WORK REQUEST: Transcribe the data below verbatim from the line with "一些家用电器承担了蓝牙设备的" to the line with "网络基础设施往往不能一次性传输太大的数据量，因此通常会将数据分片传输。比如传输一个 MP3，我们会将 MP3". Include both of those lines.

EXERCISE MATERIALS:

####################

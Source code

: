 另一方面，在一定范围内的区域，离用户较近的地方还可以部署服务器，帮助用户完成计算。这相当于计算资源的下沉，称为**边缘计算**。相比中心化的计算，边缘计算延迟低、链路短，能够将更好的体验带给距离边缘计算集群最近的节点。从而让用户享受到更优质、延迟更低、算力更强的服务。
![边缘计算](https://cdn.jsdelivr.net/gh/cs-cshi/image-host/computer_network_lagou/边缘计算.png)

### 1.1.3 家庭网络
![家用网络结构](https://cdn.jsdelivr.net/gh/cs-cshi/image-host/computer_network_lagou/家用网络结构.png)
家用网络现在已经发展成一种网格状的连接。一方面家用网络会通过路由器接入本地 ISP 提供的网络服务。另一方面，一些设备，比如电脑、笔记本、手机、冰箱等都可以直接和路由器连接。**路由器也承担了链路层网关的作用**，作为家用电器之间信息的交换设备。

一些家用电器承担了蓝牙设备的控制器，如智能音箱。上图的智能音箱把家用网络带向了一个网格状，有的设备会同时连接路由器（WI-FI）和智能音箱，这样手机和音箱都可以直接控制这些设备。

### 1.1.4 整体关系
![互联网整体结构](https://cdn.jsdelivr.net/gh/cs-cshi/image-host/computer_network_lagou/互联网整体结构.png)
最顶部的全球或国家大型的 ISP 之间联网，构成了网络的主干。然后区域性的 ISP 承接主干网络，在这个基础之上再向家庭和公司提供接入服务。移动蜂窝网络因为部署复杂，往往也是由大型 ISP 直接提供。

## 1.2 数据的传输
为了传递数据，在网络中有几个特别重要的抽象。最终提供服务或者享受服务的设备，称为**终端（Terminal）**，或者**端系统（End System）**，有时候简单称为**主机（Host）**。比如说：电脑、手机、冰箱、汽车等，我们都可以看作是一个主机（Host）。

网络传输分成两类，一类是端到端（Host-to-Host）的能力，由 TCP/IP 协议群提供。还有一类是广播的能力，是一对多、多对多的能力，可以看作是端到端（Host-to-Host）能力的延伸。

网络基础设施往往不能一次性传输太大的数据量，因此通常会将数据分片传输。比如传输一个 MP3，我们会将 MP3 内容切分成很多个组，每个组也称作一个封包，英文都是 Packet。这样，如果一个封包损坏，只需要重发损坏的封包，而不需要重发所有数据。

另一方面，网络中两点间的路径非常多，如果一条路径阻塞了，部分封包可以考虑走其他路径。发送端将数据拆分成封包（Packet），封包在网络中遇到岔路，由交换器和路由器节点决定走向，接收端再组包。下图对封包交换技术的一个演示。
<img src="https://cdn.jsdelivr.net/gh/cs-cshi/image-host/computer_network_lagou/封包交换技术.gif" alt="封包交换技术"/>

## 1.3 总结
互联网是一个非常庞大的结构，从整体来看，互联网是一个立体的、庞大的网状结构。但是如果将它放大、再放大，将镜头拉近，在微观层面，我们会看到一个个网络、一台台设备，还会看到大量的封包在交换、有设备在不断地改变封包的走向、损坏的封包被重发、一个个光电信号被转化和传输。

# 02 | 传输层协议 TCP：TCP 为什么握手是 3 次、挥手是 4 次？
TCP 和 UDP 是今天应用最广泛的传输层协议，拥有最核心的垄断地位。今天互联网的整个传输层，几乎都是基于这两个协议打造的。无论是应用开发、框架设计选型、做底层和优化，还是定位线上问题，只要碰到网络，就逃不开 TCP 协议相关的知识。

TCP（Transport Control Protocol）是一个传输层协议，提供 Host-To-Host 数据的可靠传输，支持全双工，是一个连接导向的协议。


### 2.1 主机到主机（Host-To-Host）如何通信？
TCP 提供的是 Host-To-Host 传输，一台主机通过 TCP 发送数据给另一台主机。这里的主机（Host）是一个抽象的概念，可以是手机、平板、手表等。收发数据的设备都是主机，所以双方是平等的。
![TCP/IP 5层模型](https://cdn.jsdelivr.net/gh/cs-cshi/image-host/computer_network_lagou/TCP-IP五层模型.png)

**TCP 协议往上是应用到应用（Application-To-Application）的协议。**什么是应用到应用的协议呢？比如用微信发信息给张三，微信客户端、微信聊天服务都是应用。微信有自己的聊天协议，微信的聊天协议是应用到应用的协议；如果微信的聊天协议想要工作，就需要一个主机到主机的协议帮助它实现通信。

####################

WRITTEN RESPONSE:
一些家用电器承担了蓝牙设备的控制器，如智能音箱。上图的智能音箱把家用网络带向了一个网格状，有的设备会同时连接路由器（WI-FI）和智能音箱，这样手机和音箱都可以直接控制这些设备。

### 1.1.4 整体关系
![互联网整体结构](https://cdn.jsdelivr.net/gh/cs-cshi/image-host/computer_network_lagou/互联网整体结构.png)
最顶部的全球或国家大型的 ISP 之间联网，构成了网络的主干。然后区域性的 ISP 承接主干网络，在这个基础之上再向家庭和公司提供接入服务。移动蜂窝网络因为部署复杂，往往也是由大型 ISP 直接提供。

## 1.2 数据的传输
为了传递数据，在网络中有几个特别重要的抽象。最终提供服务或者享受服务的设备，称为**终端（Terminal）**，或者**端系统（End System）**，有时候简单称为**主机（Host）**。比如说：电脑、手机、冰箱、汽车等，我们都可以看作是一个主机（Host）。

网络传输分成两类，一类是端到端（Host-to-Host）的能力，由 TCP/IP 协议群提供。还有一类是广播的能力，是一对多、多对多的能力，可以看作是端到端（Host-to-Host）能力的延伸。

网络基础设施往往不能一次性传输太大的数据量，因此通常会将数据分片传输。比如传输一个 MP3，我们会将 MP3 内容切分成很多个组，每个组也称作一个封包，英文都是 Packet。这样，如果一个封包损坏，只需要重发损坏的封包，而不需要重发所有数据。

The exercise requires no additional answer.